Below are entries; output exactly the lines from the one with "compass of time, about" to the one with "accord and seizing", both included, and nothing else.

####

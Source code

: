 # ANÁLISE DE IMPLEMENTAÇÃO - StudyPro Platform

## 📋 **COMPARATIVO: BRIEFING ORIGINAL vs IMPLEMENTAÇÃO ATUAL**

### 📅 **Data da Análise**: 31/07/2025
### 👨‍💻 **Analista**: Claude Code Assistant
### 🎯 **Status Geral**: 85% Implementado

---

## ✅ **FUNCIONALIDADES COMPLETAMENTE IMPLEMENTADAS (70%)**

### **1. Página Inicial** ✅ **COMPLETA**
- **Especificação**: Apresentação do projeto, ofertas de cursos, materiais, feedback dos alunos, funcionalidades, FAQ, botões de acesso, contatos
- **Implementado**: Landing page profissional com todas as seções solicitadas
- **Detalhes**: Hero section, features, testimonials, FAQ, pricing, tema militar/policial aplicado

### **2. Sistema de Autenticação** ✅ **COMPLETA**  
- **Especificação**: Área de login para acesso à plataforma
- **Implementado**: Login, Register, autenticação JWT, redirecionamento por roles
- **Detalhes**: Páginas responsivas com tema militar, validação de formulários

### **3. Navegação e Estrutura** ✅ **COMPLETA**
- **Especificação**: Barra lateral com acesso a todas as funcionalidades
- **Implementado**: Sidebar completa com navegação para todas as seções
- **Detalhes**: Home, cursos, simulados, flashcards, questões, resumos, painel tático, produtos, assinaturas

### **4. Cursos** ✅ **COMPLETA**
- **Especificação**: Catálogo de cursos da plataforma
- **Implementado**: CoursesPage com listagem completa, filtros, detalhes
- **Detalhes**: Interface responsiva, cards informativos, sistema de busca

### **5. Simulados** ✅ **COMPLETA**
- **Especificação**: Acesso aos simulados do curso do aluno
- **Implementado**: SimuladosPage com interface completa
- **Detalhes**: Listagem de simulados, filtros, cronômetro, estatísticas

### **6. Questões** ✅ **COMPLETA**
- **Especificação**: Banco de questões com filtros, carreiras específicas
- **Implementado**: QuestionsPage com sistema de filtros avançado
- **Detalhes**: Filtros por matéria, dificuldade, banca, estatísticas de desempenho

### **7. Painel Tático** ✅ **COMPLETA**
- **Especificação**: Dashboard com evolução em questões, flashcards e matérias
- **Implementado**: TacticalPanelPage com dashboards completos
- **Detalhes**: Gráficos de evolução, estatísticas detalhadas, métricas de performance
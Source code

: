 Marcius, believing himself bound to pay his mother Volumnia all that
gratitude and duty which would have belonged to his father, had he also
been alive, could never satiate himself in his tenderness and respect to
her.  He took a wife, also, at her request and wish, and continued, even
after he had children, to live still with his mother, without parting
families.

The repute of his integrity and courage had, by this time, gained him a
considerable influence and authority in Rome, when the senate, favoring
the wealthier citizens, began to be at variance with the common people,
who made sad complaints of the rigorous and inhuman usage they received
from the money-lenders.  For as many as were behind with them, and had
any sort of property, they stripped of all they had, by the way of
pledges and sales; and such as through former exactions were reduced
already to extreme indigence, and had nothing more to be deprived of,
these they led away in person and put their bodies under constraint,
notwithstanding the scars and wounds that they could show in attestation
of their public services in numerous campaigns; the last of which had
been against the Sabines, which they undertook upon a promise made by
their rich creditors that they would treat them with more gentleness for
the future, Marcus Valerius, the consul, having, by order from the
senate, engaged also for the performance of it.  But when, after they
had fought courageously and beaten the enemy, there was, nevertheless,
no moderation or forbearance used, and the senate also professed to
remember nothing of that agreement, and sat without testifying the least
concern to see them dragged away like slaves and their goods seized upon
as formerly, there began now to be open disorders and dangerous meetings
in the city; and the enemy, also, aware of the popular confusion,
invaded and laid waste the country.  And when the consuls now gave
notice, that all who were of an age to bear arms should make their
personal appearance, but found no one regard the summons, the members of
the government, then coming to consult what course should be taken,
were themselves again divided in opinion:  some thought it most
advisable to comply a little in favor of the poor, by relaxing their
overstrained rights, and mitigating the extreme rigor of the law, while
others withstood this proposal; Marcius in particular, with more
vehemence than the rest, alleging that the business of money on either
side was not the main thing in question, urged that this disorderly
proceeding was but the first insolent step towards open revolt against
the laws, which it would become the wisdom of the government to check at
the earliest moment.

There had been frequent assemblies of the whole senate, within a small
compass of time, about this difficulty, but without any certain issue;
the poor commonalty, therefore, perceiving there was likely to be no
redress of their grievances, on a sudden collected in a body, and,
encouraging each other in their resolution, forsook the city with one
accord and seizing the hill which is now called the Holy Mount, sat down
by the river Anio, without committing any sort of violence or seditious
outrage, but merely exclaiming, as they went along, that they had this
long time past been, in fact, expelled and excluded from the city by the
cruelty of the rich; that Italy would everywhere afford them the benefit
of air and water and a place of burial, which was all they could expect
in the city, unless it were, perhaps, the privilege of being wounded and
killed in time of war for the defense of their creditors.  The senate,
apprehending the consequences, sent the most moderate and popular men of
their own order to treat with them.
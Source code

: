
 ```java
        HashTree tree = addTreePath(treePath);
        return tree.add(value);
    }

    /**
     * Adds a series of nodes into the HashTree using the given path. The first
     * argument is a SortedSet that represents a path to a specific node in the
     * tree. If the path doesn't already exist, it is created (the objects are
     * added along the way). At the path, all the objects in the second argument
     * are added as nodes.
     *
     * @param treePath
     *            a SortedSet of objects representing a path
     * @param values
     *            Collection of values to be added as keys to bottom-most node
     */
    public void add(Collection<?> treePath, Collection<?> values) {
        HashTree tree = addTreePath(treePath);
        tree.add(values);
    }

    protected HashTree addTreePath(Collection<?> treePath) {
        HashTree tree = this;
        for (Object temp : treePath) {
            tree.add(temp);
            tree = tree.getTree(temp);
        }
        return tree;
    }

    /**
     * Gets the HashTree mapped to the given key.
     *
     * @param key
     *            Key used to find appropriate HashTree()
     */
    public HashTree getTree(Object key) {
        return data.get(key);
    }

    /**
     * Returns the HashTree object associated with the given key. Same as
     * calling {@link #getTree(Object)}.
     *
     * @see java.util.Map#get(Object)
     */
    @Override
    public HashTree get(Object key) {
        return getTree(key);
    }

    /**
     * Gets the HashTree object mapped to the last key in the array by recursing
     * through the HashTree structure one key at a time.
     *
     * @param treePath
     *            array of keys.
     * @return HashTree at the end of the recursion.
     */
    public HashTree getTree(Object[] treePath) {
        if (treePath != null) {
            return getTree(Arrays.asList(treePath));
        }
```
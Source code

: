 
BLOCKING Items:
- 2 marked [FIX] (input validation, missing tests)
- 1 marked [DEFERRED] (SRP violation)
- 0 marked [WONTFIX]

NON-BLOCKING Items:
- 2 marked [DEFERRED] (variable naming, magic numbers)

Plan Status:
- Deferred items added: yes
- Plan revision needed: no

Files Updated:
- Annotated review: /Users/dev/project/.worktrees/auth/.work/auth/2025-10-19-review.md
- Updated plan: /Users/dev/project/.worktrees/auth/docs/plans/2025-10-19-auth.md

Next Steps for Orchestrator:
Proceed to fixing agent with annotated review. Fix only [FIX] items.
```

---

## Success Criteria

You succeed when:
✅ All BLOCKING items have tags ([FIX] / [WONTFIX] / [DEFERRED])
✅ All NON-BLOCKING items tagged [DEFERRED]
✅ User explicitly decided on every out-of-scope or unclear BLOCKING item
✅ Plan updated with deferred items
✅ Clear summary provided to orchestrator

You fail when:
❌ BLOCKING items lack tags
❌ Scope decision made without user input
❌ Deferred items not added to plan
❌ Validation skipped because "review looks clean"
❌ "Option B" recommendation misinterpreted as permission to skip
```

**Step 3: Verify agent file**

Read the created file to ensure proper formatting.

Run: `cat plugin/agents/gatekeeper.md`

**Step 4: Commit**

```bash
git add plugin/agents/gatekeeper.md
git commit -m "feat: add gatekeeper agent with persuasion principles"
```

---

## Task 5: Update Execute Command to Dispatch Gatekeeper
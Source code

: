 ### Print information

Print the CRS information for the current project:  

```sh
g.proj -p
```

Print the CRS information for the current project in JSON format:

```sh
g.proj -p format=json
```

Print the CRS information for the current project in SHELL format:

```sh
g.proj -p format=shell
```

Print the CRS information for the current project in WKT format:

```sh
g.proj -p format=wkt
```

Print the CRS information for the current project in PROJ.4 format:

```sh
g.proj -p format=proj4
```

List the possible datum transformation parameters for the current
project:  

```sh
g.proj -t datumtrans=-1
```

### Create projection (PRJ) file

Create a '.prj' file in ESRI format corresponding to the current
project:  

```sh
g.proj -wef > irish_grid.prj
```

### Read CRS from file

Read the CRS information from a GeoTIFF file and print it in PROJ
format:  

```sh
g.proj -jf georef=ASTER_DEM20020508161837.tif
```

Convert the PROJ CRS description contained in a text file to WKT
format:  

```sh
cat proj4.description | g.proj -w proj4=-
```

####

Task solution:
compass of time, about this difficulty, but without any certain issue;
the poor commonalty, therefore, perceiving there was likely to be no
redress of their grievances, on a sudden collected in a body, and,
encouraging each other in their resolution, forsook the city with one
accord and seizing the hill which is now called the Holy Mount, sat down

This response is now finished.